Information shown section start

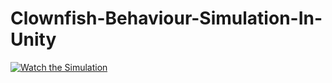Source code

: # Clownfish-Behaviour-Simulation-In-Unity

[![Watch the Simulation](https://img.youtube.com/vi/Yb9kVChLPtk?si=HAbOrYBAaYRxYd1n/maxresdefault.jpg)](https://youtu.be/Yb9kVChLPtk?si=HAbOrYBAaYRxYd1n)
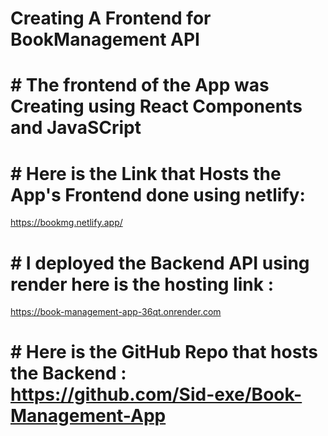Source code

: # Creating A Frontend for BookManagement API

# # The frontend of the App was Creating using React Components and JavaSCript

# # Here is the Link that Hosts the App's Frontend done using netlify:

https://bookmg.netlify.app/

# # I deployed the Backend API using render here is the hosting link :

https://book-management-app-36qt.onrender.com

# # Here is the GitHub Repo that hosts the Backend : https://github.com/Sid-exe/Book-Management-App
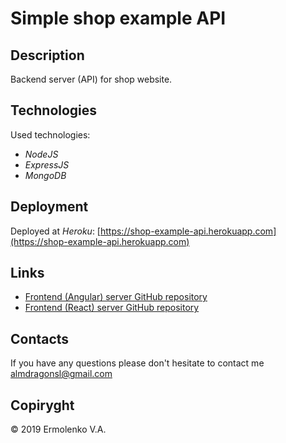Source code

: # Simple shop example API

## Description

Backend server (API) for shop website.

## Technologies

Used technologies:

- *NodeJS*
- *ExpressJS*
- *MongoDB*

## Deployment

Deployed at *Heroku*: [https://shop-example-api.herokuapp.com](https://shop-example-api.herokuapp.com)

## Links

- [Frontend (Angular) server GitHub repository](https://github.com/XDragonSl/angular-shop-example)
- [Frontend (React) server GitHub repository](https://github.com/XDragonSl/react-shop-example)

## Contacts

If you have any questions please don't hesitate to contact me [almdragonsl@gmail.com](mailto:almdragonsl@gmail.com)

## Copiryght

&copy; 2019 Ermolenko V.A.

Information shown section end

Checking each line of the data, count the ones containing "GitHub", and give only that count.

3